WHAT IS NEEDED: Lines with the word "target" are the answer; copy each of them from the data below.

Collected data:

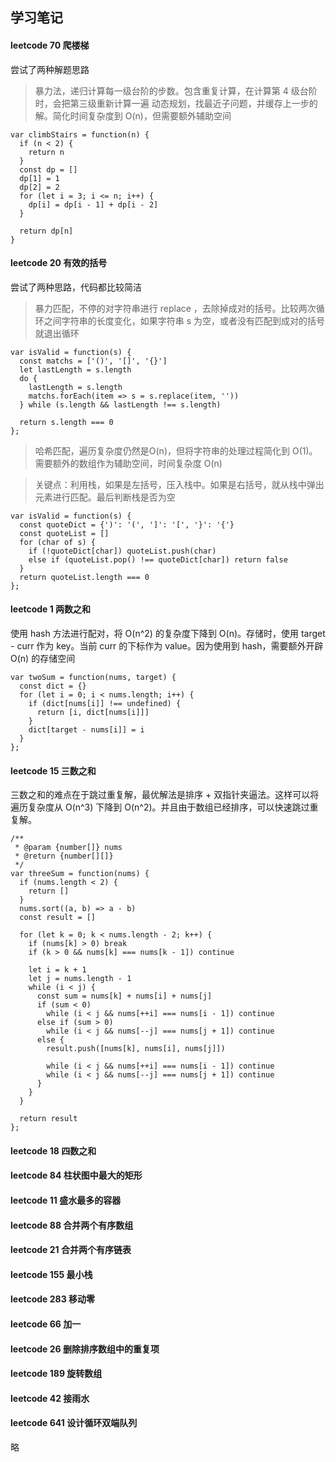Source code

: ## 学习笔记

#### leetcode 70 爬楼梯

尝试了两种解题思路

> 暴力法，递归计算每一级台阶的步数。包含重复计算，在计算第 4 级台阶时，会把第三级重新计算一遍
> 动态规划，找最近子问题，并缓存上一步的解。简化时间复杂度到 O(n)，但需要额外辅助空间

```
var climbStairs = function(n) {
  if (n < 2) {
    return n
  }
  const dp = []
  dp[1] = 1
  dp[2] = 2
  for (let i = 3; i <= n; i++) {
    dp[i] = dp[i - 1] + dp[i - 2]
  }

  return dp[n]
}
```

#### leetcode 20 有效的括号

尝试了两种思路，代码都比较简洁

> 暴力匹配，不停的对字符串进行 replace ，去除掉成对的括号。比较两次循环之间字符串的长度变化，如果字符串 s 为空，或者没有匹配到成对的括号就退出循环

```
var isValid = function(s) {
  const matchs = ['()', '[]', '{}']
  let lastLength = s.length
  do {
    lastLength = s.length
    matchs.forEach(item => s = s.replace(item, ''))
  } while (s.length && lastLength !== s.length)

  return s.length === 0
};
```

> 哈希匹配，遍历复杂度仍然是O(n)，但将字符串的处理过程简化到 O(1)。需要额外的数组作为辅助空间，时间复杂度 O(n)

> 关键点：利用栈，如果是左括号，压入栈中。如果是右括号，就从栈中弹出元素进行匹配。最后判断栈是否为空

```
var isValid = function(s) {
  const quoteDict = {')': '(', ']': '[', '}': '{'}
  const quoteList = []
  for (char of s) {
    if (!quoteDict[char]) quoteList.push(char)
    else if (quoteList.pop() !== quoteDict[char]) return false
  }
  return quoteList.length === 0
};
```

#### leetcode 1 两数之和

使用 hash 方法进行配对，将 O(n^2) 的复杂度下降到 O(n)。存储时，使用 target - curr 作为 key。当前 curr 的下标作为 value。因为使用到 hash，需要额外开辟 O(n) 的存储空间

```
var twoSum = function(nums, target) {
  const dict = {}
  for (let i = 0; i < nums.length; i++) {
    if (dict[nums[i]] !== undefined) {
      return [i, dict[nums[i]]]
    }
    dict[target - nums[i]] = i
  }
};
```

#### leetcode 15 三数之和

三数之和的难点在于跳过重复解，最优解法是排序 + 双指针夹逼法。这样可以将遍历复杂度从 O(n^3) 下降到 O(n^2)。并且由于数组已经排序，可以快速跳过重复解。

```
/**
 * @param {number[]} nums
 * @return {number[][]}
 */
var threeSum = function(nums) {
  if (nums.length < 2) {
    return []
  }
  nums.sort((a, b) => a - b)
  const result = []

  for (let k = 0; k < nums.length - 2; k++) {
    if (nums[k] > 0) break
    if (k > 0 && nums[k] === nums[k - 1]) continue

    let i = k + 1
    let j = nums.length - 1
    while (i < j) {
      const sum = nums[k] + nums[i] + nums[j]
      if (sum < 0)
        while (i < j && nums[++i] === nums[i - 1]) continue
      else if (sum > 0)
        while (i < j && nums[--j] === nums[j + 1]) continue
      else {
        result.push([nums[k], nums[i], nums[j]])

        while (i < j && nums[++i] === nums[i - 1]) continue
        while (i < j && nums[--j] === nums[j + 1]) continue
      }
    }
  }

  return result
};
```

#### leetcode 18 四数之和

#### leetcode 84 柱状图中最大的矩形

#### leetcode 11 盛水最多的容器

#### leetcode 88 合并两个有序数组

#### leetcode 21 合并两个有序链表

#### leetcode 155 最小栈

#### leetcode 283 移动零

#### leetcode 66 加一

#### leetcode 26 删除排序数组中的重复项

#### leetcode 189 旋转数组

#### leetcode 42 接雨水

#### leetcode 641 设计循环双端队列

略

EXERCISE RESULT:
使用 hash 方法进行配对，将 O(n^2) 的复杂度下降到 O(n)。存储时，使用 target - curr 作为 key。当前 curr 的下标作为 value。因为使用到 hash，需要额外开辟 O(n) 的存储空间
var twoSum = function(nums, target) {
    dict[target - nums[i]] = i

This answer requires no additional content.